ENTRIES PROVIDED —
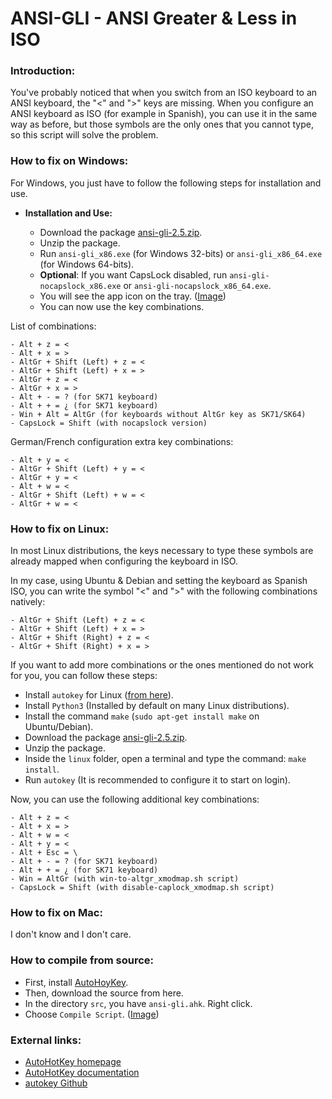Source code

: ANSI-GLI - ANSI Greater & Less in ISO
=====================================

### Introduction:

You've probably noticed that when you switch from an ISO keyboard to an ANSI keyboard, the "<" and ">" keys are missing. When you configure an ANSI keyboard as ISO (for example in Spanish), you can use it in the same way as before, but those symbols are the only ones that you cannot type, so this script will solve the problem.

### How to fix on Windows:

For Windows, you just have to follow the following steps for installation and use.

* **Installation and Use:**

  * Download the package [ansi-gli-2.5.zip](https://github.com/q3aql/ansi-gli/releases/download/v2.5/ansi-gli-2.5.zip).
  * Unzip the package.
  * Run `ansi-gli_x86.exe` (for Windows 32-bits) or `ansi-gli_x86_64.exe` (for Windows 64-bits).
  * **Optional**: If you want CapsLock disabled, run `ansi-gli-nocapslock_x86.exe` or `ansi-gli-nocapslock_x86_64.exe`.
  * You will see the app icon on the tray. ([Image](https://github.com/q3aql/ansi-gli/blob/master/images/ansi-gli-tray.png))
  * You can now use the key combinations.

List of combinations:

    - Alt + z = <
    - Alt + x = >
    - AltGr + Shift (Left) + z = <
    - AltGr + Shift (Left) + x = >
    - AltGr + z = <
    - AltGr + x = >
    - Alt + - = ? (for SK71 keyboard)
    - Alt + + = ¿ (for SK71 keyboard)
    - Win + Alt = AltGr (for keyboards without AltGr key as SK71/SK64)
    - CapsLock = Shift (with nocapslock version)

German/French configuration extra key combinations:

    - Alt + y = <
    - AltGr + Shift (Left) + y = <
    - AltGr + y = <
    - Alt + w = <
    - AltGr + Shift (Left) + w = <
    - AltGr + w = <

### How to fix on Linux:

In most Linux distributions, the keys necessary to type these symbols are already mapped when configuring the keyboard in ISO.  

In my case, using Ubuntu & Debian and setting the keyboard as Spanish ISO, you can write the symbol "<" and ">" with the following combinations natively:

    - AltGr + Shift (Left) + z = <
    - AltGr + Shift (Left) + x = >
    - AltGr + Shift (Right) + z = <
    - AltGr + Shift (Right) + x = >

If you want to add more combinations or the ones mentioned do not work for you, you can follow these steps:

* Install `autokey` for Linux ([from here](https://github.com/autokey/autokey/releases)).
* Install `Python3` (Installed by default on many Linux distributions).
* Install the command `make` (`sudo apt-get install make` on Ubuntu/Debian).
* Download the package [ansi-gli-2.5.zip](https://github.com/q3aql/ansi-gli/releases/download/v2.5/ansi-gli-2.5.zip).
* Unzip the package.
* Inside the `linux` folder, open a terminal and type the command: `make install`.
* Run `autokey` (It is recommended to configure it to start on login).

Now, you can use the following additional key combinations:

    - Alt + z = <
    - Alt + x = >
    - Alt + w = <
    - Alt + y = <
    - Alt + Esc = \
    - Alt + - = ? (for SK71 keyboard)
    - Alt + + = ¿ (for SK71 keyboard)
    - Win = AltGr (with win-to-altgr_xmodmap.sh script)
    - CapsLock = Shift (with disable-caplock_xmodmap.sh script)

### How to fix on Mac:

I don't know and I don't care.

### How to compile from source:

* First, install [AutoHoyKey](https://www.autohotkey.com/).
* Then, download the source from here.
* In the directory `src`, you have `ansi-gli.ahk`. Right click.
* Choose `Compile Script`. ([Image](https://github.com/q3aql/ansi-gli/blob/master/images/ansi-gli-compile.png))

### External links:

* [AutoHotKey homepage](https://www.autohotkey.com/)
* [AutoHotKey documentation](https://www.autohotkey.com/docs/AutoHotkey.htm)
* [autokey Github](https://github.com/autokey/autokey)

WHAT IS BEING ASKED —
Please report all lines in the entries where "following" appears.

YOUR SOLUTION —
For Windows, you just have to follow the following steps for installation and use.
In my case, using Ubuntu & Debian and setting the keyboard as Spanish ISO, you can write the symbol "<" and ">" with the following combinations natively:
Now, you can use the following additional key combinations:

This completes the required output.